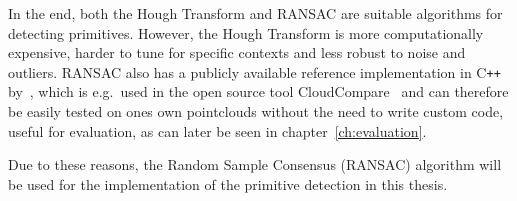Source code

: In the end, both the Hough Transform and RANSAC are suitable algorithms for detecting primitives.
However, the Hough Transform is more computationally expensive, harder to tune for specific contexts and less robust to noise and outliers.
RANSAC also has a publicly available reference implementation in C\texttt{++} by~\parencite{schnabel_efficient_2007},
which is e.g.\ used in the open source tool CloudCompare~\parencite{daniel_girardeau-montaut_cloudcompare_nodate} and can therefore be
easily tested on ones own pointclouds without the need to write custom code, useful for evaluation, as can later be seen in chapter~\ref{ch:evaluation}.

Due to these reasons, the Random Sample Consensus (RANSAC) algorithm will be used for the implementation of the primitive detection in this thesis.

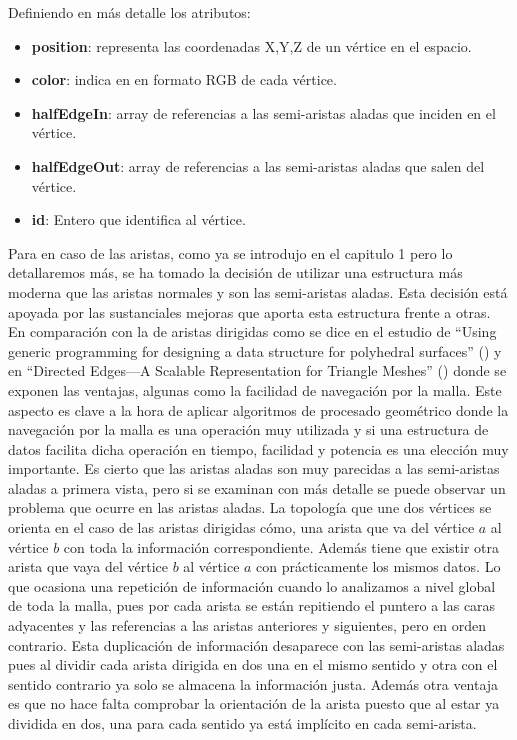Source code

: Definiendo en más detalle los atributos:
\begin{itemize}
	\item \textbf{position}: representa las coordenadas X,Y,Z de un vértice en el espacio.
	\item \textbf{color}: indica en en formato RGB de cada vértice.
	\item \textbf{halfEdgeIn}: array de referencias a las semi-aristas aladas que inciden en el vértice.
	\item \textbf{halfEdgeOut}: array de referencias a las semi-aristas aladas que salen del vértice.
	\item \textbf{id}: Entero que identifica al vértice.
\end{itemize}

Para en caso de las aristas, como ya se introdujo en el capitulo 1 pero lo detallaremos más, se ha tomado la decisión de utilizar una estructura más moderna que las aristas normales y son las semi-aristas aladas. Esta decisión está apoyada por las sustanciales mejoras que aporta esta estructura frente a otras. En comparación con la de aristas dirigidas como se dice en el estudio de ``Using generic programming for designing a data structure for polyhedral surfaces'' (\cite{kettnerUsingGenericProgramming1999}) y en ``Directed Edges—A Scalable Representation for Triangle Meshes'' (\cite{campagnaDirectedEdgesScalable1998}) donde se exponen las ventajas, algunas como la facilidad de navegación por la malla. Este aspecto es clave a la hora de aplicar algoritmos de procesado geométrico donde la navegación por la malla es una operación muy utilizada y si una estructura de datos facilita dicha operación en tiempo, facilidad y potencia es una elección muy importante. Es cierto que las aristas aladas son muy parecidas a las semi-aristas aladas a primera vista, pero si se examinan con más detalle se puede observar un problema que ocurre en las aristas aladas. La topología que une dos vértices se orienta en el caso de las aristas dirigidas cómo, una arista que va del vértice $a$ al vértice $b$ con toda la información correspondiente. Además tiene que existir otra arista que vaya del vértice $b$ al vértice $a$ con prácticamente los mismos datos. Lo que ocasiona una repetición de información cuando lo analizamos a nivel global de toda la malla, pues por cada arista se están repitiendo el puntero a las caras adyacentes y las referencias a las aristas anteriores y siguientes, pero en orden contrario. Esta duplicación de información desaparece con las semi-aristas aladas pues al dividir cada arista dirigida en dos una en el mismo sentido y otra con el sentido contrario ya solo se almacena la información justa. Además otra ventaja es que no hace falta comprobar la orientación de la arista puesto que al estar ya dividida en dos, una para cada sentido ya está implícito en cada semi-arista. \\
##############################
TASK REQUIREMENTS
When copying the material, leave every image behind and keep each line verbatim.

OUTPUT OF THE EXERCISE
Source code

: In the end, both the Hough Transform and RANSAC are suitable algorithms for detecting primitives.
However, the Hough Transform is more computationally expensive, harder to tune for specific contexts and less robust to noise and outliers.
RANSAC also has a publicly available reference implementation in C\texttt{++} by~\parencite{schnabel_efficient_2007},
which is e.g.\ used in the open source tool CloudCompare~\parencite{daniel_girardeau-montaut_cloudcompare_nodate} and can therefore be
easily tested on ones own pointclouds without the need to write custom code, useful for evaluation, as can later be seen in chapter~\ref{ch:evaluation}.

Due to these reasons, the Random Sample Consensus (RANSAC) algorithm will be used for the implementation of the primitive detection in this thesis.

Source code

: Definiendo en más detalle los atributos:
\begin{itemize}
	\item \textbf{position}: representa las coordenadas X,Y,Z de un vértice en el espacio.
	\item \textbf{color}: indica en en formato RGB de cada vértice.
	\item \textbf{halfEdgeIn}: array de referencias a las semi-aristas aladas que inciden en el vértice.
	\item \textbf{halfEdgeOut}: array de referencias a las semi-aristas aladas que salen del vértice.
	\item \textbf{id}: Entero que identifica al vértice.
\end{itemize}

Para en caso de las aristas, como ya se introdujo en el capitulo 1 pero lo detallaremos más, se ha tomado la decisión de utilizar una estructura más moderna que las aristas normales y son las semi-aristas aladas. Esta decisión está apoyada por las sustanciales mejoras que aporta esta estructura frente a otras. En comparación con la de aristas dirigidas como se dice en el estudio de ``Using generic programming for designing a data structure for polyhedral surfaces'' (\cite{kettnerUsingGenericProgramming1999}) y en ``Directed Edges—A Scalable Representation for Triangle Meshes'' (\cite{campagnaDirectedEdgesScalable1998}) donde se exponen las ventajas, algunas como la facilidad de navegación por la malla. Este aspecto es clave a la hora de aplicar algoritmos de procesado geométrico donde la navegación por la malla es una operación muy utilizada y si una estructura de datos facilita dicha operación en tiempo, facilidad y potencia es una elección muy importante. Es cierto que las aristas aladas son muy parecidas a las semi-aristas aladas a primera vista, pero si se examinan con más detalle se puede observar un problema que ocurre en las aristas aladas. La topología que une dos vértices se orienta en el caso de las aristas dirigidas cómo, una arista que va del vértice $a$ al vértice $b$ con toda la información correspondiente. Además tiene que existir otra arista que vaya del vértice $b$ al vértice $a$ con prácticamente los mismos datos. Lo que ocasiona una repetición de información cuando lo analizamos a nivel global de toda la malla, pues por cada arista se están repitiendo el puntero a las caras adyacentes y las referencias a las aristas anteriores y siguientes, pero en orden contrario. Esta duplicación de información desaparece con las semi-aristas aladas pues al dividir cada arista dirigida en dos una en el mismo sentido y otra con el sentido contrario ya solo se almacena la información justa. Además otra ventaja es que no hace falta comprobar la orientación de la arista puesto que al estar ya dividida en dos, una para cada sentido ya está implícito en cada semi-arista. \\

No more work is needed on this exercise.